たむぶん、おすすめ度:
バルザックの人間喜劇、このキーワードは山田風太郎の明治物の後書きなどで時々目にするので、一度読んでみようと思っていた。
文章が古くさくて人物が誰が誰なのか分かり辛く、前半読んでいる内は、面白いのかしんどいだけなのか判断しかねていたが、1/3過ぎたあたりから面白くなってきた。確かに、山田風太郎の明治物に通ずる物がある。娯楽性を追求しているわけではないので、司馬遼太郎と山田風太郎の間、少し山田寄り。

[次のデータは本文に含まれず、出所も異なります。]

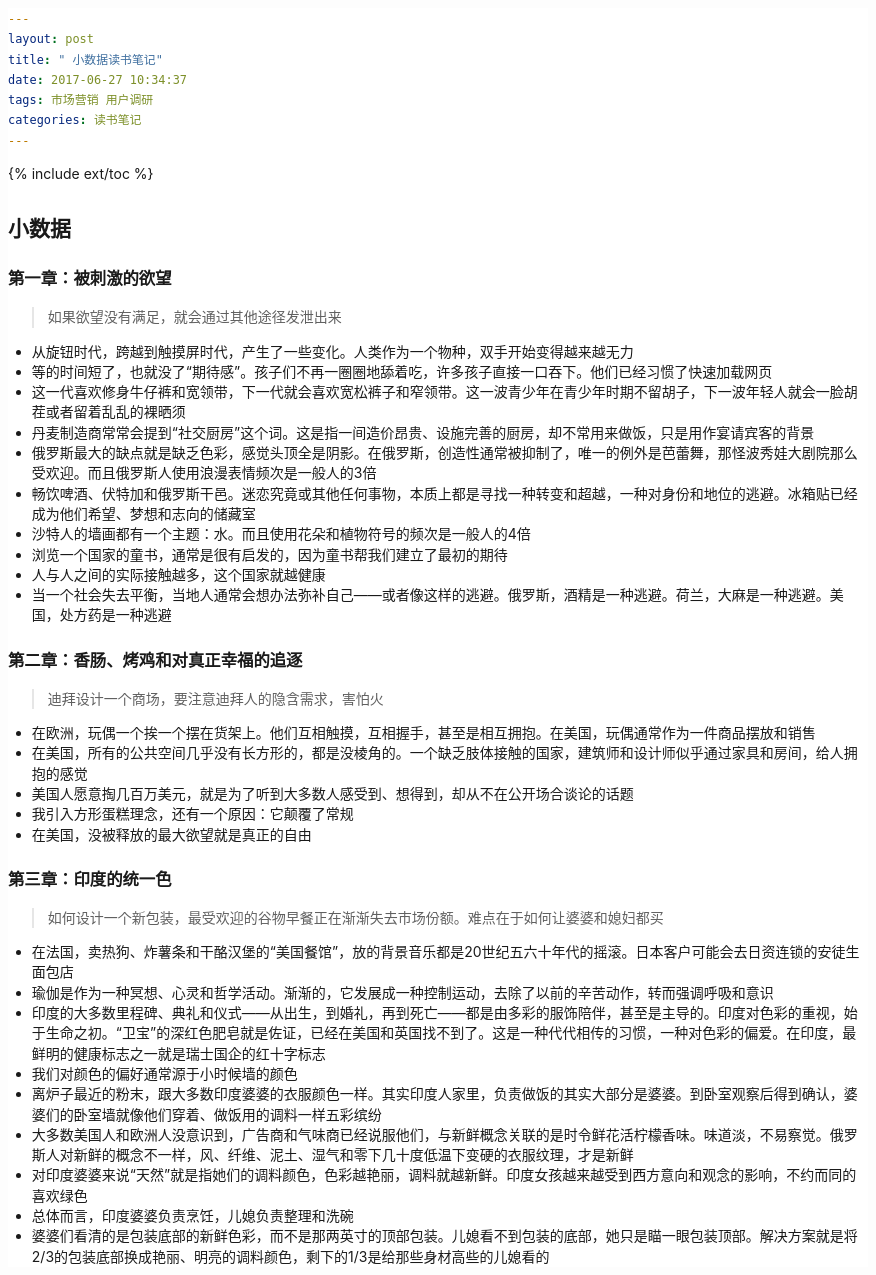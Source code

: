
 ```yaml
---
layout: post
title: " 小数据读书笔记"
date: 2017-06-27 10:34:37
tags: 市场营销 用户调研
categories: 读书笔记
---
```

{% include ext/toc %}

## 小数据

### 第一章：被刺激的欲望

> 如果欲望没有满足，就会通过其他途径发泄出来

- 从旋钮时代，跨越到触摸屏时代，产生了一些变化。人类作为一个物种，双手开始变得越来越无力
- 等的时间短了，也就没了“期待感”。孩子们不再一圈圈地舔着吃，许多孩子直接一口吞下。他们已经习惯了快速加载网页
- 这一代喜欢修身牛仔裤和宽领带，下一代就会喜欢宽松裤子和窄领带。这一波青少年在青少年时期不留胡子，下一波年轻人就会一脸胡茬或者留着乱乱的裸晒须
- 丹麦制造商常常会提到“社交厨房”这个词。这是指一间造价昂贵、设施完善的厨房，却不常用来做饭，只是用作宴请宾客的背景
- 俄罗斯最大的缺点就是缺乏色彩，感觉头顶全是阴影。在俄罗斯，创造性通常被抑制了，唯一的例外是芭蕾舞，那怪波秀娃大剧院那么受欢迎。而且俄罗斯人使用浪漫表情频次是一般人的3倍
- 畅饮啤酒、伏特加和俄罗斯干邑。迷恋究竟或其他任何事物，本质上都是寻找一种转变和超越，一种对身份和地位的逃避。冰箱贴已经成为他们希望、梦想和志向的储藏室
- 沙特人的墙画都有一个主题：水。而且使用花朵和植物符号的频次是一般人的4倍
- 浏览一个国家的童书，通常是很有启发的，因为童书帮我们建立了最初的期待
- 人与人之间的实际接触越多，这个国家就越健康
- 当一个社会失去平衡，当地人通常会想办法弥补自己——或者像这样的逃避。俄罗斯，酒精是一种逃避。荷兰，大麻是一种逃避。美国，处方药是一种逃避

### 第二章：香肠、烤鸡和对真正幸福的追逐

> 迪拜设计一个商场，要注意迪拜人的隐含需求，害怕火

- 在欧洲，玩偶一个挨一个摆在货架上。他们互相触摸，互相握手，甚至是相互拥抱。在美国，玩偶通常作为一件商品摆放和销售
- 在美国，所有的公共空间几乎没有长方形的，都是没棱角的。一个缺乏肢体接触的国家，建筑师和设计师似乎通过家具和房间，给人拥抱的感觉
- 美国人愿意掏几百万美元，就是为了听到大多数人感受到、想得到，却从不在公开场合谈论的话题
- 我引入方形蛋糕理念，还有一个原因：它颠覆了常规
- 在美国，没被释放的最大欲望就是真正的自由

### 第三章：印度的统一色

> 如何设计一个新包装，最受欢迎的谷物早餐正在渐渐失去市场份额。难点在于如何让婆婆和媳妇都买

- 在法国，卖热狗、炸薯条和干酪汉堡的“美国餐馆”，放的背景音乐都是20世纪五六十年代的摇滚。日本客户可能会去日资连锁的安徒生面包店
- 瑜伽是作为一种冥想、心灵和哲学活动。渐渐的，它发展成一种控制运动，去除了以前的辛苦动作，转而强调呼吸和意识
- 印度的大多数里程碑、典礼和仪式——从出生，到婚礼，再到死亡——都是由多彩的服饰陪伴，甚至是主导的。印度对色彩的重视，始于生命之初。“卫宝”的深红色肥皂就是佐证，已经在美国和英国找不到了。这是一种代代相传的习惯，一种对色彩的偏爱。在印度，最鲜明的健康标志之一就是瑞士国企的红十字标志
- 我们对颜色的偏好通常源于小时候墙的颜色
- 离炉子最近的粉末，跟大多数印度婆婆的衣服颜色一样。其实印度人家里，负责做饭的其实大部分是婆婆。到卧室观察后得到确认，婆婆们的卧室墙就像他们穿着、做饭用的调料一样五彩缤纷
- 大多数美国人和欧洲人没意识到，广告商和气味商已经说服他们，与新鲜概念关联的是时令鲜花活柠檬香味。味道淡，不易察觉。俄罗斯人对新鲜的概念不一样，风、纤维、泥土、湿气和零下几十度低温下变硬的衣服纹理，才是新鲜
- 对印度婆婆来说“天然”就是指她们的调料颜色，色彩越艳丽，调料就越新鲜。印度女孩越来越受到西方意向和观念的影响，不约而同的喜欢绿色
- 总体而言，印度婆婆负责烹饪，儿媳负责整理和洗碗
- 婆婆们看清的是包装底部的新鲜色彩，而不是那两英寸的顶部包装。儿媳看不到包装的底部，她只是瞄一眼包装顶部。解决方案就是将2/3的包装底部换成艳丽、明亮的调料颜色，剩下的1/3是给那些身材高些的儿媳看的

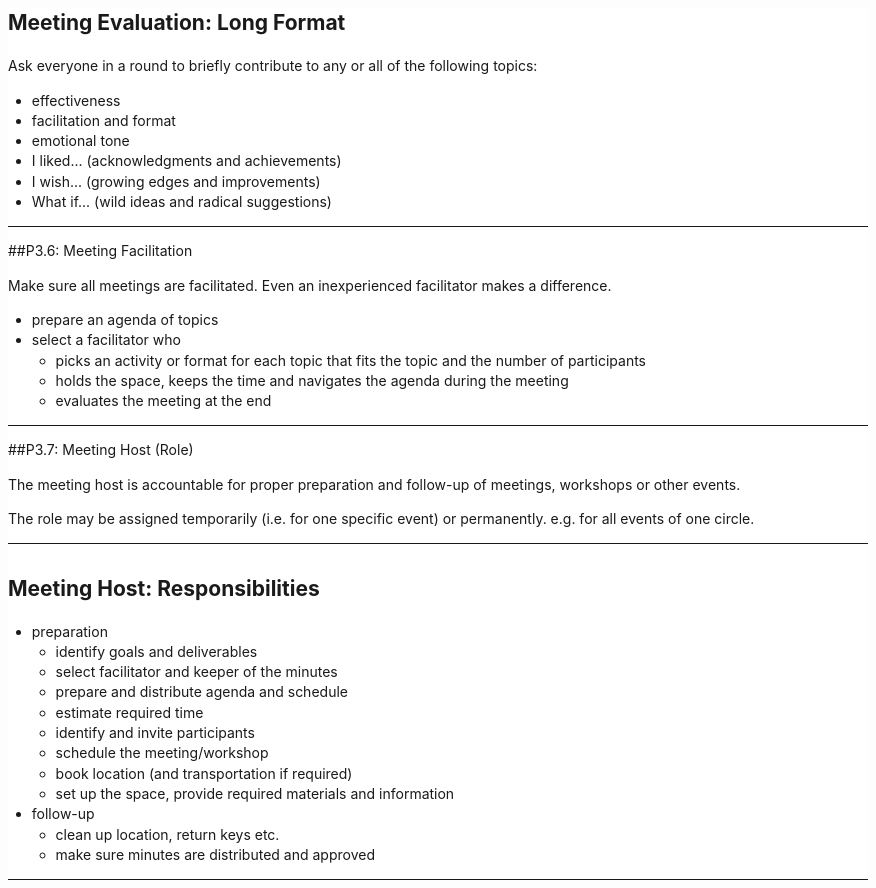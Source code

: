 
## Meeting Evaluation: Long Format

Ask everyone in a round to briefly contribute to any or all of the following topics: 

* effectiveness
* facilitation and format
* emotional tone
* I liked... (acknowledgments and achievements)
* I wish... (growing edges and improvements)
* What if... (wild ideas and radical suggestions)




---

##P3.6: Meeting Facilitation

Make sure all meetings are facilitated. Even an inexperienced facilitator makes a difference.

* prepare an agenda of topics
* select a facilitator who
    * picks an activity or format for each topic that fits the topic and the number of participants
    * holds the space, keeps the time and navigates the agenda during the meeting
    * evaluates the meeting at the end


---

##P3.7: Meeting Host (Role)

The meeting host is accountable for proper preparation and follow-up of meetings, workshops or other events. 

The role may be assigned temporarily (i.e. for one specific event) or permanently. e.g. for all events of one circle.

---

## Meeting Host: Responsibilities

* preparation
    - identify goals and deliverables
    - select facilitator and keeper of the minutes
    - prepare and distribute agenda and schedule
    - estimate required time
    - identify and invite participants
    - schedule the meeting/workshop
    - book location (and transportation if required)
    - set up the space, provide required materials and information
* follow-up
    - clean up location, return keys etc.
    - make sure minutes are distributed and approved
    



---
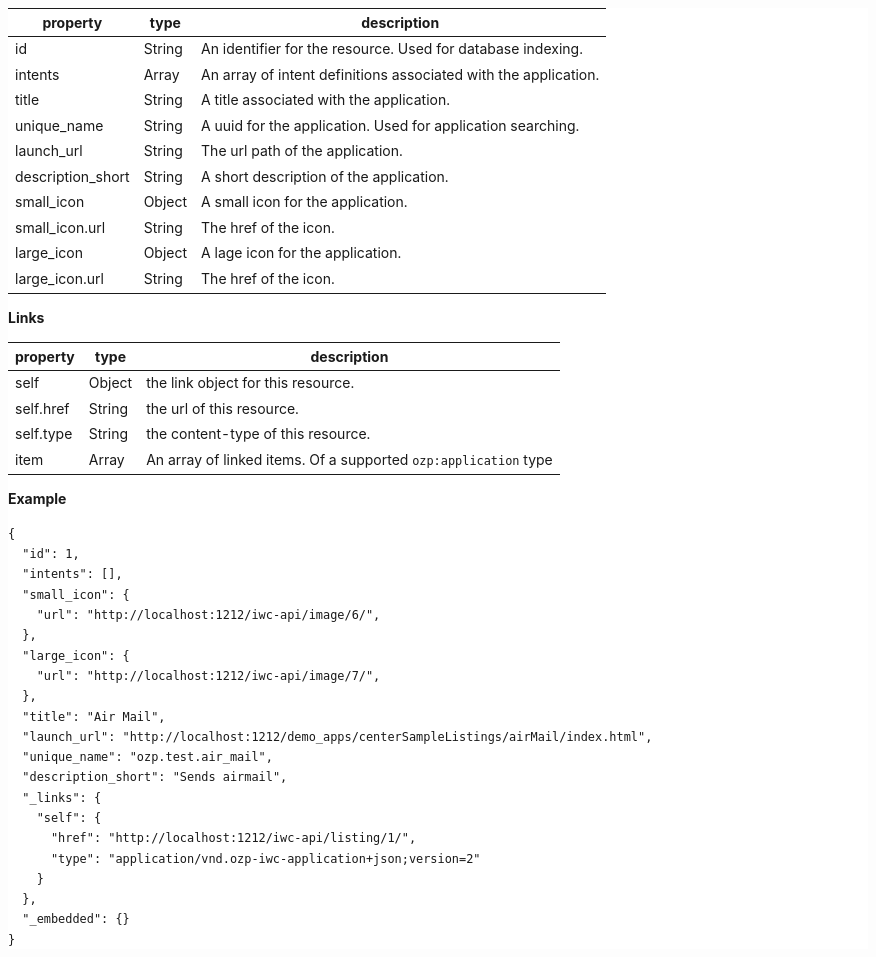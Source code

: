 | property   | type    | description                               |
|------------|---------|-------------------------------------------|
| id         | String  | An identifier for the resource. Used for database indexing.|
| intents    | Array  | An array of intent definitions associated with the application.|
| title      | String  | A title associated with the application. |
| unique_name| String  | A uuid for the application. Used for application searching.|
| launch_url | String  | The url path of the application.    |
| description_short | String  | A short description of the application.    |
| small_icon | Object|   A small icon for the application.  |
| small_icon.url | String| The href of the icon.   |
| large_icon | Object|   A lage icon for the application.   |
| large_icon.url | String|   The href of the icon.     |


**Links**

| property                | type    | description                               |
|-------------------------|---------|-------------------------------------------|
|  self                   | Object  | the link object for this resource.        |
|  self.href              | String  | the url of this resource.                 |
|  self.type              | String  | the content-type of this resource.        |
|  item                   | Array   | An array of linked items. Of a supported `ozp:application` type|

**Example**
```
{
  "id": 1,
  "intents": [],
  "small_icon": {
    "url": "http://localhost:1212/iwc-api/image/6/",
  },
  "large_icon": {
    "url": "http://localhost:1212/iwc-api/image/7/",
  },
  "title": "Air Mail",
  "launch_url": "http://localhost:1212/demo_apps/centerSampleListings/airMail/index.html",
  "unique_name": "ozp.test.air_mail",
  "description_short": "Sends airmail",
  "_links": {
    "self": {
      "href": "http://localhost:1212/iwc-api/listing/1/",
      "type": "application/vnd.ozp-iwc-application+json;version=2"
    }
  },
  "_embedded": {}
}
```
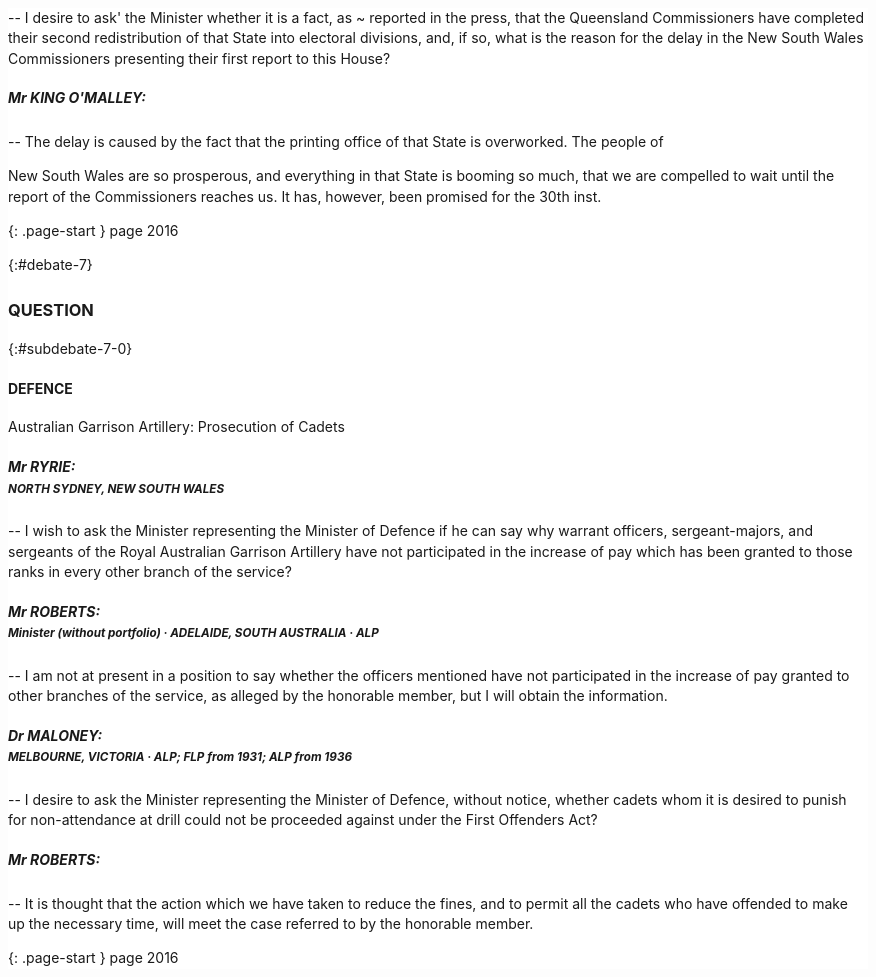 -- I desire to ask' the Minister whether it is a fact, as ~ reported in the press, that the Queensland Commissioners have completed their second redistribution of that State into electoral divisions, and, if so, what is the reason for the delay in the New South Wales Commissioners presenting their first report to this House? 

##### Mr KING O'MALLEY:

-- The delay is caused by the fact that the printing office of that State is overworked. The people of 

New South Wales are so prosperous, and everything in that State is booming so much, that we are compelled to wait until the report of the Commissioners reaches us. It has, however, been promised for the 30th inst. 

{: .page-start }
page 2016

{:#debate-7}
### QUESTION

{:#subdebate-7-0}
#### DEFENCE

Australian Garrison Artillery: Prosecution of Cadets

##### Mr RYRIE:<br><small class="text-muted">NORTH SYDNEY, NEW SOUTH WALES</small>

-- I wish to ask the Minister representing the Minister of Defence if he can say why warrant officers, sergeant-majors, and sergeants of the Royal Australian Garrison Artillery have not participated in the increase of pay which has been granted to those ranks in every other branch of the service? 

##### Mr ROBERTS:<br><small class="text-muted">Minister (without portfolio) &middot; ADELAIDE, SOUTH AUSTRALIA &middot; ALP</small>

-- I am not at present in a position to say whether the officers mentioned have not participated in the increase of pay granted to other branches of the service, as alleged by the honorable member, but I will obtain the information. 

##### Dr MALONEY:<br><small class="text-muted">MELBOURNE, VICTORIA &middot; ALP; FLP from 1931; ALP from 1936</small>

-- I desire to ask the Minister representing the Minister of Defence, without notice, whether cadets whom it is desired to punish for non-attendance at drill could not be proceeded against under the First Offenders Act? 

##### Mr ROBERTS:

-- It is thought that the action which we have taken to reduce the fines, and to permit all the cadets who have offended to make up the necessary time, will meet the case referred to by the honorable member. 

{: .page-start }
page 2016
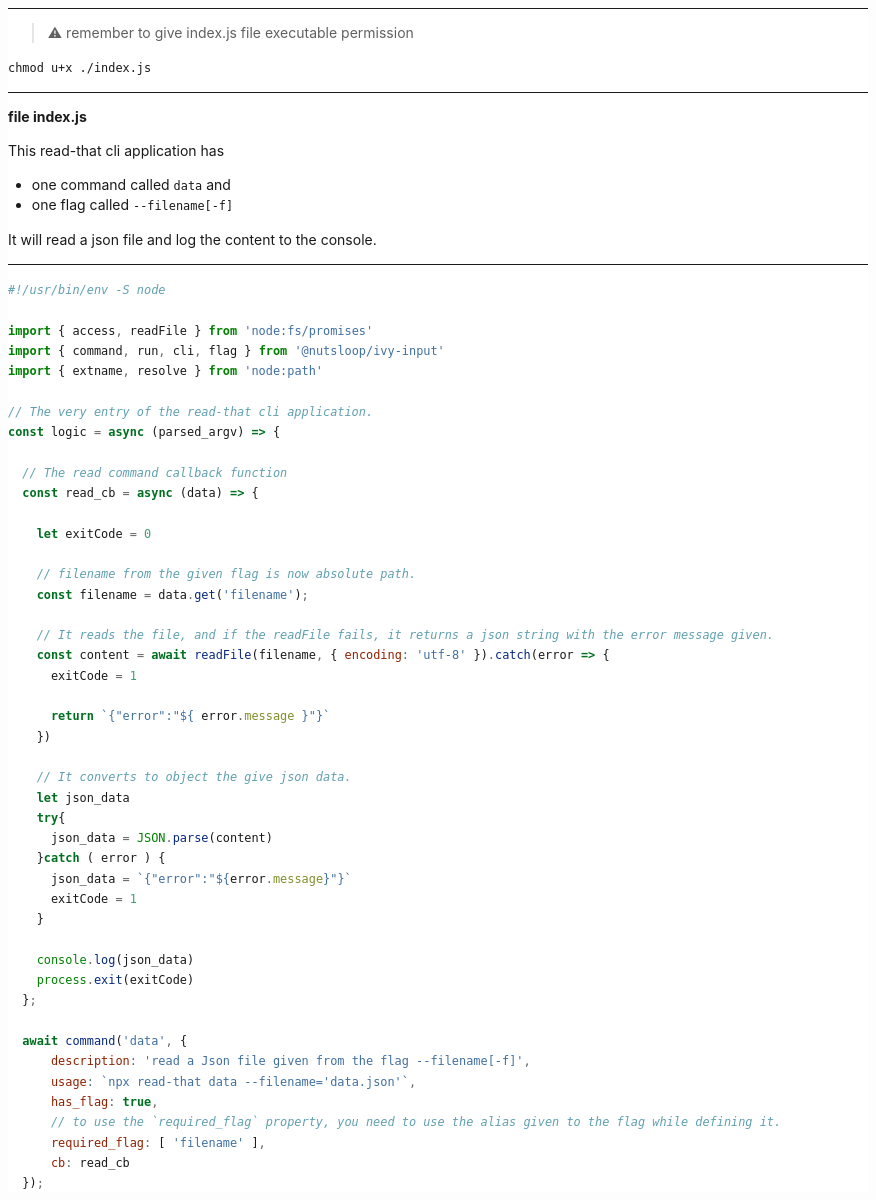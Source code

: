 ___

> ⚠ remember to give index.js file executable permission
```shell
chmod u+x ./index.js
```

___

**file index.js**

This read-that cli application has
  - one command called `data` and
  - one flag called `--filename[-f]`

It will read a json file and log the content to the console.

___

```javascript
#!/usr/bin/env -S node

import { access, readFile } from 'node:fs/promises'
import { command, run, cli, flag } from '@nutsloop/ivy-input'
import { extname, resolve } from 'node:path'

// The very entry of the read-that cli application.
const logic = async (parsed_argv) => {

  // The read command callback function
  const read_cb = async (data) => {

    let exitCode = 0

    // filename from the given flag is now absolute path.
    const filename = data.get('filename');

    // It reads the file, and if the readFile fails, it returns a json string with the error message given.
    const content = await readFile(filename, { encoding: 'utf-8' }).catch(error => {
      exitCode = 1

      return `{"error":"${ error.message }"}`
    })

    // It converts to object the give json data.
    let json_data
    try{
      json_data = JSON.parse(content)
    }catch ( error ) {
      json_data = `{"error":"${error.message}"}`
      exitCode = 1
    }

    console.log(json_data)
    process.exit(exitCode)
  };

  await command('data', {
      description: 'read a Json file given from the flag --filename[-f]',
      usage: `npx read-that data --filename='data.json'`,
      has_flag: true,
      // to use the `required_flag` property, you need to use the alias given to the flag while defining it.
      required_flag: [ 'filename' ],
      cb: read_cb
  });
```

舞台は、フランス革命後の混乱の時期。まず、Wikipediaでこの背景を軽く調べておかないと何のことかさっぱり分からない。多少の知識を得てみると、明治維新の後の混乱と大枠が同じだとわかってきた:旧幕勢力→王党派、明治新政府→共和派、ナポレオン→西郷隆盛。こうやって重ねてみて、その上で、細かい差異を見ていくと、何となくフランス革命が分った気になってくる。
内容は、ヴェルヌイユ嬢というとびっきりの美女に翻弄されて、何とか策を巡らせて彼女を物にしようとする男達と、その策に踊らされるヴェルヌイユ嬢と、時代に振り回される人々の悲喜こもごも。
好きになって裏切られて復習を誓い、会うとまた好きになってを繰り返す
ベルヌーイの永久機関を題材にした熱力学の小説でもある。